The statistics are shocking:

  • More than 1.5 million people in the U.S. get sepsis annually.
  • About 250,000 Americans die from sepsis each year.
  • One in three patients who die in a hospital has sepsis.

A CDC evaluation found seven in 10 patients with sepsis had recently used healthcare services or had chronic diseases requiring frequent medical care.

What, Exactly, Is Sepsis? Sepsis is a life-threatening condition that arises when the body’s response to an infection injures its own tissues and organs. Pathogens that can cause infections that can develop into sepsis include staph, E. coli, and some types of strep. Patients who survive sepsis can have long-term physical, psychological, and cognitive disabilities, with significant health-care and social implications.

Some Previous Diagnostic Criteria Eliminated. Last year, an international task force redefined what sepsis is, in order to differentiate it from uncomplicated infection. The 19-member task force eliminated previous criteria for diagnosis, such as inflammation, which they say led to missed diagnosis and overdiagnosis.

The new definitions eliminate using two or more Systemic Inflammatory Response Syndromes (SIRS) criteria for diagnosis. Other SIRS criteria include tachycardia (a heart rate that exceeds the normal resting heart rate, such as 100 beats per minute), tachypnea (abnormally rapid breathing), hyperthermia (body temperature greatly above normal) or hypothermia (body heat loss/dangerously low body temperature), and elevated blood count (blood cells reacting to infection in the body). The task force explained the SIRS criteria are too broad and are present in many hospitalized patients who never develop infection or have bad outcomes.
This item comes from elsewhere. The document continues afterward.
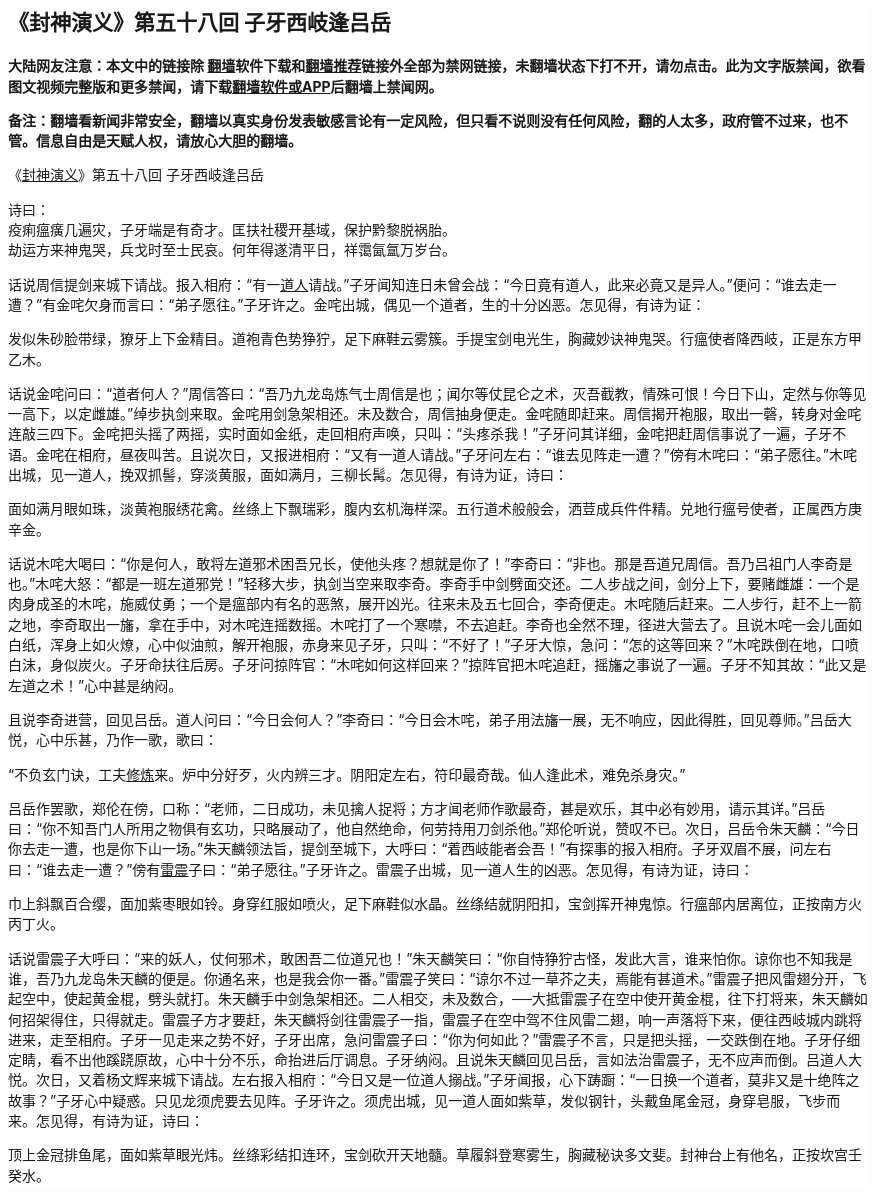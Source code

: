   <h2>《封神演义》第五十八回 子牙西岐逢吕岳</h2> <p class="notice"><b>大陆网友注意：本文中的链接除 <a href="https://github.com/bannedbook/fanqiang" >翻墙</a>软件下载和<a href="https://github.com/killgcd/justmysocks/blob/master/README.md">翻墙推荐</a>链接外全部为禁网链接，未翻墙状态下打不开，请勿点击。此为文字版禁闻，欲看图文视频完整版和更多禁闻，请下载<a href="https://github.com/bannedbook/fanqiang">翻墙软件或APP</a>后翻墙上禁闻网。</p><p>备注：翻墙看新闻非常安全，翻墙以真实身份发表敏感言论有一定风险，但只看不说则没有任何风险，翻的人太多，政府管不过来，也不管。信息自由是天赋人权，请放心大胆的翻墙。</b></p>  <div class="entry"> <p> <p></p> <p>&#12298;<span class='wp_keywordlink'><a href="https://www.bannedbook.org/forum3/topic6139.html" title="《封神演义》" target="_blank">封神演义</a></span>&#12299;第五十八回 子牙西岐逢吕岳</p> <p>诗曰&#65306;<br />疫痢瘟癀几遍灾&#65292;子牙端是有奇才&#12290;匡扶社稷开基域&#65292;保护黔黎脱祸胎&#12290;<br />劫运方来神鬼哭&#65292;兵戈时至士民哀&#12290;何年得遂清平日&#65292;祥霭氤氲万岁台&#12290;</p> <p>   话说周信提剑来城下请战&#12290;报入相府&#65306;&#8220;有一<a href="https://www.bannedbook.org/bnews/tag/%e9%81%93%e4%ba%ba/" class="st_tag internal_tag" rel="tag" title="标签 道人 下的日志">道人</a>请战&#12290;&#8221;子牙闻知连日未曾会战&#65306;&#8220;今日竟有道人&#65292;此来必竟又是异人&#12290;&#8221;便问&#65306;&#8220;谁去走一遭&#65311;&#8221;有金咤欠身而言曰&#65306;&#8220;弟子愿往&#12290;&#8221;子牙许之&#12290;金咤出城&#65292;偶见一个道者&#65292;生的十分凶恶&#12290;怎见得&#65292;有诗为证&#65306;</p> <p>发似朱砂脸带绿&#65292;獠牙上下金精目&#12290;道袍青色势狰狞&#65292;足下麻鞋云雾簇&#12290;手提宝剑电光生&#65292;胸藏妙诀神鬼哭&#12290;行瘟使者降西岐&#65292;正是东方甲乙木&#12290;</p> <p>话说金咤问曰&#65306;&#8220;道者何人&#65311;&#8221;周信答曰&#65306;&#8220;吾乃九龙岛炼气士周信是也&#65307;闻尔等仗昆仑之术&#65292;灭吾截教&#65292;情殊可恨&#65281;今日下山&#65292;定然与你等见一高下&#65292;以定雌雄&#12290;&#8221;绰步执剑来取&#12290;金咤用剑急架相还&#12290;未及数合&#65292;周信抽身便走&#12290;金咤随即赶来&#12290;周信揭开袍服&#65292;取出一磬&#65292;转身对金咤连敲三四下&#12290;金咤把头摇了两摇&#65292;实时面如金纸&#65292;走回相府声唤&#65292;只叫&#65306;&#8220;头疼杀我&#65281;&#8221;子牙问其详细&#65292;金咤把赶周信事说了一遍&#65292;子牙不语&#12290;金咤在相府&#65292;昼夜叫苦&#12290;且说次日&#65292;又报进相府&#65306;&#8220;又有一道人请战&#12290;&#8221;子牙问左右&#65306;&#8220;谁去见阵走一遭&#65311;&#8221;傍有木咤曰&#65306;&#8220;弟子愿往&#12290;&#8221;木咤出城&#65292;见一道人&#65292;挽双抓髻&#65292;穿淡黄服&#65292;面如满月&#65292;三柳长髯&#12290;怎见得&#65292;有诗为证&#65292;诗曰&#65306;</p> <p>面如满月眼如珠&#65292;淡黄袍服绣花禽&#12290;丝绦上下飘瑞彩&#65292;腹内玄机海样深&#12290;五行道术般般会&#65292;洒荳成兵件件精&#12290;兑地行瘟号使者&#65292;正属西方庚辛金&#12290;</p> <p>   话说木咤大喝曰&#65306;&#8220;你是何人&#65292;敢将左道邪术困吾兄长&#65292;使他头疼&#65311;想就是你了&#65281;&#8221;李奇曰&#65306;&#8220;非也&#12290;那是吾道兄周信&#12290;吾乃吕祖门人李奇是也&#12290;&#8221;木咤大怒&#65306;&#8220;都是一班左道邪党&#65281;&#8221;轻移大步&#65292;执剑当空来取李奇&#12290;李奇手中剑劈面交还&#12290;二人步战之间&#65292;剑分上下&#65292;要赌雌雄&#65306;一个是肉身成圣的木咤&#65292;施威仗勇&#65307;一个是瘟部内有名的恶煞&#65292;展开凶光&#12290;往来未及五七回合&#65292;李奇便走&#12290;木咤随后赶来&#12290;二人步行&#65292;赶不上一箭之地&#65292;李奇取出一旛&#65292;拿在手中&#65292;对木咤连摇数摇&#12290;木咤打了一个寒噤&#65292;不去追赶&#12290;李奇也全然不理&#65292;径进大营去了&#12290;且说木咤一会儿面如白纸&#65292;浑身上如火燎&#65292;心中似油煎&#65292;解开袍服&#65292;赤身来见子牙&#65292;只叫&#65306;&#8220;不好了&#65281;&#8221;子牙大惊&#65292;急问&#65306;&#8220;怎的这等回来&#65311;&#8221;木咤跌倒在地&#65292;口喷白沫&#65292;身似炭火&#12290;子牙命扶往后房&#12290;子牙问掠阵官&#65306;&#8220;木咤如何这样回来&#65311;&#8221;掠阵官把木咤追赶&#65292;摇旛之事说了一遍&#12290;子牙不知其故&#65306;&#8220;此又是左道之术&#65281;&#8221;心中甚是纳闷&#12290;</p> <p>且说李奇进营&#65292;回见吕岳&#12290;道人问曰&#65306;&#8220;今日会何人&#65311;&#8221;李奇曰&#65306;&#8220;今日会木咤&#65292;弟子用法旛一展&#65292;无不响应&#65292;因此得胜&#65292;回见尊师&#12290;&#8221;吕岳大悦&#65292;心中乐甚&#65292;乃作一歌&#65292;歌曰&#65306;</p> <p>&#8220;不负玄门诀&#65292;工夫<span class='wp_keywordlink'><a href="https://www.qi-gong.me/" title="气功修炼网" target="_blank">修炼</a></span>来&#12290;炉中分好歹&#65292;火内辨三才&#12290;阴阳定左右&#65292;符印最奇哉&#12290;仙人逢此术&#65292;难免杀身灾&#12290;&#8221;</p> <p>   吕岳作罢歌&#65292;郑伦在傍&#65292;口称&#65306;&#8220;老师&#65292;二日成功&#65292;未见擒人捉将&#65307;方才闻老师作歌最奇&#65292;甚是欢乐&#65292;其中必有妙用&#65292;请示其详&#12290;&#8221;吕岳曰&#65306;&#8220;你不知吾门人所用之物俱有玄功&#65292;只略展动了&#65292;他自然绝命&#65292;何劳持用刀剑杀他&#12290;&#8221;郑伦听说&#65292;赞叹不已&#12290;次日&#65292;吕岳令朱天麟&#65306;&#8220;今日你去走一遭&#65292;也是你下山一场&#12290;&#8221;朱天麟领法旨&#65292;提剑至城下&#65292;大呼曰&#65306;&#8220;着西岐能者会吾&#65281;&#8221;有探事的报入相府&#12290;子牙双眉不展&#65292;问左右曰&#65306;&#8220;谁去走一遭&#65311;&#8221;傍有<a href="https://www.bannedbook.org/bnews/tag/%e9%9b%b7%e9%9c%87/" class="st_tag internal_tag" rel="tag" title="标签 雷震 下的日志">雷震</a>子曰&#65306;&#8220;弟子愿往&#12290;&#8221;子牙许之&#12290;雷震子出城&#65292;见一道人生的凶恶&#12290;怎见得&#65292;有诗为证&#65292;诗曰&#65306;</p> <p>巾上斜飘百合缨&#65292;面加紫枣眼如铃&#12290;身穿红服如喷火&#65292;足下麻鞋似水晶&#12290;丝绦结就阴阳扣&#65292;宝剑挥开神鬼惊&#12290;行瘟部内居离位&#65292;正按南方火丙丁火&#12290;</p> <p>话说雷震子大呼曰&#65306;&#8220;来的妖人&#65292;仗何邪术&#65292;敢困吾二位道兄也&#65281;&#8221;朱天麟笑曰&#65306;&#8220;你自恃狰狞古怪&#65292;发此大言&#65292;谁来怕你&#12290;谅你也不知我是谁&#65292;吾乃九龙岛朱天麟的便是&#12290;你通名来&#65292;也是我会你一番&#12290;&#8221;雷震子笑曰&#65306;&#8220;谅尔不过一草芥之夫&#65292;焉能有甚道术&#12290;&#8221;雷震子把风雷翅分开&#65292;飞起空中&#65292;使起黄金棍&#65292;劈头就打&#12290;朱天麟手中剑急架相还&#12290;二人相交&#65292;未及数合&#65292;&#9472;&#9472;大抵雷震子在空中使开黄金棍&#65292;往下打将来&#65292;朱天麟如何招架得住&#65292;只得就走&#12290;雷震子方才要赶&#65292;朱天麟将剑往雷震子一指&#65292;雷震子在空中驾不住风雷二翅&#65292;响一声落将下来&#65292;便往西岐城内跳将进来&#65292;走至相府&#12290;子牙一见走来之势不好&#65292;子牙出席&#65292;急问雷震子曰&#65306;&#8220;你为何如此&#65311;&#8221;雷震子不言&#65292;只是把头摇&#65292;一交跌倒在地&#12290;子牙仔细定睛&#65292;看不出他蹊跷原故&#65292;心中十分不乐&#65292;命抬进后厅调息&#12290;子牙纳闷&#12290;且说朱天麟回见吕岳&#65292;言如法治雷震子&#65292;无不应声而倒&#12290;吕道人大悦&#12290;次日&#65292;又着杨文辉来城下请战&#12290;左右报入相府&#65306;&#8220;今日又是一位道人搦战&#12290;&#8221;子牙闻报&#65292;心下踌蹰&#65306;&#8220;一日换一个道者&#65292;莫非又是十绝阵之故事&#65311;&#8221;子牙心中疑惑&#12290;只见龙须虎要去见阵&#12290;子牙许之&#12290;须虎出城&#65292;见一道人面如紫草&#65292;发似钢针&#65292;头戴鱼尾金冠&#65292;身穿皂服&#65292;飞步而来&#12290;怎见得&#65292;有诗为证&#65292;诗曰&#65306;</p> <p>顶上金冠排鱼尾&#65292;面如紫草眼光炜&#12290;丝绦彩结扣连环&#65292;宝剑砍开天地髓&#12290;草履斜登寒雾生&#65292;胸藏秘诀多文斐&#12290;封神台上有他名&#65292;正按坎宫壬癸水&#12290;</p> <p>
New Criteria Set. The new definition for sepsis includes evidence for infection, and life-threatening organ dysfunction. Septic shock is more severe and carries greater risk of mortality. It is defined to include: sepsis with fluid-unresponsive hypotension, serum lactate level greater than 2 mmol/L (a marker for cellular hypoxia), and a need for vasopressors (blood vessel-constricting drugs) to maintain mean arterial pressure of 65 mm Hg or greater.

Task Force Process. One of the task force members, Christopher W. Seymour MD, of the University of Pittsburgh School of Medicine, and colleagues used a base of 148,907 patients with suspected sepsis infections. Using this group, they identified a method of identifying sepsis outside of a hospital setting that includes two or more criteria: a respiratory rate of 22/min or greater (normal rate is 12/min), altered mentation (disorders of mental functioning), or systolic (top number) blood pressure of 100 mmHg or less. They found that 25 percent of patients with two or more positive symptoms accounted for 70 percent of sepsis patients.

Septic Shock. The task force recommended that septic shock be known as a “subset of sepsis…associated with a greater risk of mortality than sepsis alone.” It recommended also that adult patients with septic shock can be identified using the clinical criteria of hypotension requiring vasopressor therapy to maintain a mean blood pressure of 65 mm Hg or greater, and having a serum lactate level greater than 2 mmol/L after adequate fluid resuscitation.

The study was published in the Journal of the American Medical Association in 2016, concurrent with the meeting of the Third International Consensus Definitions for Sepsis and Septic Shock. The definitions were endorsed by more than three dozen medical organizations worldwide.

What This Means For You. It is important for the public to be aware of the danger and extent of sepsis, and the risks and infections associated with sepsis and septic shock. Prevention includes preventing and managing infections, managing chronic conditions, keeping scrapes and wounds clean, recognizing early signs of worsening infection, and immediately seeking medical care.